Saturday, May 11, 2024

How comfortable are we letting AI find scientific results without having access to the underlying priciples?

There's an article "AlphaFold 3 predicts the structure and interactions of all of life’s molecules" (read here), but imo the gem is the HN discussion about how to handle the problem of "science done by AI".

for example in this thread by moconnor:

What happens when the best methods for computational fluid dynamics, molecular dynamics, nuclear physics are all uninterpretable ML models? Does this decouple progress from our current understanding of the scientific process - moving to better and better models of the world without human-interpretable theories and mathematical models / explanations? Is that even iteratively sustainable in the way that scientific progress has proven to be?

and the answer by dekhn:

If you're a scientist who works in protein folding (or one of those other areas) and strongly believe that science's goal is to produce falsifiable hypotheses, these new approaches will be extremely depressing, especially if you aren't proficient enough with ML to reproduce this work in your own hands.

If you're a scientist who accepts that probabilist models beat interpretable ones (articulated well here:, then you'll be quite happy because this is yet another validation of the value of statistical approaches in moving our ability to predict the universe forward.

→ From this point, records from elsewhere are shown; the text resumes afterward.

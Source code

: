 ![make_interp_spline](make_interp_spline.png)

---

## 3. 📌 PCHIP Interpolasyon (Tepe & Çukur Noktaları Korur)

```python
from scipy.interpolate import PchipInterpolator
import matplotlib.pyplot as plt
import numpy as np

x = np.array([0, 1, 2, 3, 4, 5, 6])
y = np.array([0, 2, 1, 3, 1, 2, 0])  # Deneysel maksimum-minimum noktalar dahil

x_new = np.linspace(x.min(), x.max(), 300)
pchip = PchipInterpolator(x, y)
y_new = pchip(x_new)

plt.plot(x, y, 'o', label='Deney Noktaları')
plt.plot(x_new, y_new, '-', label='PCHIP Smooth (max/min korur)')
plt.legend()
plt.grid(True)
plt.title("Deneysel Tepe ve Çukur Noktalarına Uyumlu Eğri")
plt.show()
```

If you're the sort of person who believes that human brains are capable of understanding the "why" of how things work in all its true detail, you'll find this an interesting challenge- can we actually interpret these models, or are human brains too feeble to understand complex systems without sophisticated models?

If you're the sort of person who likes simple models with as few parameters as possible, you're probably excited because developing more comprehensible or interpretable models that have equivalent predictive ability is a very attractive research subject.

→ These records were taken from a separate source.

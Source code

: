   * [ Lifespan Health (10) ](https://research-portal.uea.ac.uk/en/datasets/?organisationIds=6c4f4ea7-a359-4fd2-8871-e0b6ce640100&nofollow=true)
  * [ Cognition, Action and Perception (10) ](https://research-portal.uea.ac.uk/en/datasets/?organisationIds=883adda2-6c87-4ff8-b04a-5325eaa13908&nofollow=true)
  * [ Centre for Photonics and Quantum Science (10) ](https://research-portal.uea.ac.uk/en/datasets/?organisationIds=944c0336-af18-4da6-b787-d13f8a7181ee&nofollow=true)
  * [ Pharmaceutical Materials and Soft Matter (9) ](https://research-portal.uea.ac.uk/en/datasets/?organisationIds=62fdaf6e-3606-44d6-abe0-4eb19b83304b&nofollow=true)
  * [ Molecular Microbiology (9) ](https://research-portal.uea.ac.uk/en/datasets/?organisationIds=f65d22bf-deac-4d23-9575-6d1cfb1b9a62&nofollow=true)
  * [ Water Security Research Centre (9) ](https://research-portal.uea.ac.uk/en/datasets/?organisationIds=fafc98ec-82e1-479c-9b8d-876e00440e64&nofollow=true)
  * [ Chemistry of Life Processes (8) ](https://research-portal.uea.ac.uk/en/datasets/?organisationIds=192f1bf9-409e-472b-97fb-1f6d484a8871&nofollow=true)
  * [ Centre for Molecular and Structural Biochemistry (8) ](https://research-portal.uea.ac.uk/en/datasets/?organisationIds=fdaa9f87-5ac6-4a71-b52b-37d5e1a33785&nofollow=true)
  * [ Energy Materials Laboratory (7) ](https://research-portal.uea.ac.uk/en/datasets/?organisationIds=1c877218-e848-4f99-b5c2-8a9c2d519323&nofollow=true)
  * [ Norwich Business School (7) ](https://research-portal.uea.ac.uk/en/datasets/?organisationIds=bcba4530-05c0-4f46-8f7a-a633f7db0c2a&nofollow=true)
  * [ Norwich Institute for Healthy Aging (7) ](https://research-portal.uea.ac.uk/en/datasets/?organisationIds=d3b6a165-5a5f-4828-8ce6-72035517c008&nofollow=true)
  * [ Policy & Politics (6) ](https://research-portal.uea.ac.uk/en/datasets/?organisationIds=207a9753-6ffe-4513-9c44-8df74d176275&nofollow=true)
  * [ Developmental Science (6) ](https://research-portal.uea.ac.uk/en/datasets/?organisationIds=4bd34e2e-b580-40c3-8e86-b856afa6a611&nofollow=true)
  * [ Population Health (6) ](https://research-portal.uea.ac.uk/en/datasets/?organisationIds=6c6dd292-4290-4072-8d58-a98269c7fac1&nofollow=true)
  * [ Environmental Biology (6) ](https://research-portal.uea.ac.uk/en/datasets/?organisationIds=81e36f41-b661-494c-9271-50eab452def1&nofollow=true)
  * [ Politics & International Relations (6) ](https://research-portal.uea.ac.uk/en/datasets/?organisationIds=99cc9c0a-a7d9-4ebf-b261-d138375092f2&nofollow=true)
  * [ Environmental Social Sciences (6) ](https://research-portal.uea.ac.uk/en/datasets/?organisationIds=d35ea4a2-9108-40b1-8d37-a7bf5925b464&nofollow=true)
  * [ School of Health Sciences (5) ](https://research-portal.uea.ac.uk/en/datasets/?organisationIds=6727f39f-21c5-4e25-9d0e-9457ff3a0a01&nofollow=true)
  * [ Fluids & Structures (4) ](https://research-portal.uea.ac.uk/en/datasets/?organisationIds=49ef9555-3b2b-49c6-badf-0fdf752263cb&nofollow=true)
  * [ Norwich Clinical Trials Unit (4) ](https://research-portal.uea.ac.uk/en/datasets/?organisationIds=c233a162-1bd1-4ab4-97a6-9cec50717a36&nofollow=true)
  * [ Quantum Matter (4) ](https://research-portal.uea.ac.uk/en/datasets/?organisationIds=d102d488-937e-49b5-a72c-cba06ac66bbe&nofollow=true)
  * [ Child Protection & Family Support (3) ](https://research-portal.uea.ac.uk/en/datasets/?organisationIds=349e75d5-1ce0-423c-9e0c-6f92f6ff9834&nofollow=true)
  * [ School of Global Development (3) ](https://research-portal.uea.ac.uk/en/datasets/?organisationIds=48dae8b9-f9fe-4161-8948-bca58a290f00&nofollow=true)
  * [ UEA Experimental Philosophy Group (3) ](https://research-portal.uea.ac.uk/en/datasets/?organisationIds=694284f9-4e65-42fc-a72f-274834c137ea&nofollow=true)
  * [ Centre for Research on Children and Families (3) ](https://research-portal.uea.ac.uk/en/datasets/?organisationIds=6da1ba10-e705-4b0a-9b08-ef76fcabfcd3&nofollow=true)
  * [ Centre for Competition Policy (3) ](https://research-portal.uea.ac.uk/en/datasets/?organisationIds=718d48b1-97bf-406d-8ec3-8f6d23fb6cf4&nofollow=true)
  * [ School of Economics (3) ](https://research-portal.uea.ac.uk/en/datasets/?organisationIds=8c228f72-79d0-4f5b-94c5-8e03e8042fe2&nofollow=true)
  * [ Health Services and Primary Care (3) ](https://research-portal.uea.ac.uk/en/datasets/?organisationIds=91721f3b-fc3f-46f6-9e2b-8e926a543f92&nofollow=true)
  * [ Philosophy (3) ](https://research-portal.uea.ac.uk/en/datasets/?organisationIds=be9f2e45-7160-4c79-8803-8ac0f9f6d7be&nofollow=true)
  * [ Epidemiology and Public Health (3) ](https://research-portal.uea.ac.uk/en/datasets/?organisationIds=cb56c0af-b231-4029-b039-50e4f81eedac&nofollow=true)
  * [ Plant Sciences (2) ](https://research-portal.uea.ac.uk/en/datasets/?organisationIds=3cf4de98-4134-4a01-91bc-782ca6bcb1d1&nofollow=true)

or the question by jprete:

The goal of science has always been to discover underlying principles and not merely to predict the outcome of experiments. I don't see any way to classify an opaque ML model as a scientific artifact since by definition it can't reveal the underlying principles. Maybe one could claim the ML model itself is the scientist and everyone else is just feeding it data. I doubt human scientists would be comfortable with that, but if they aren't trying to explain anything, what are they even doing?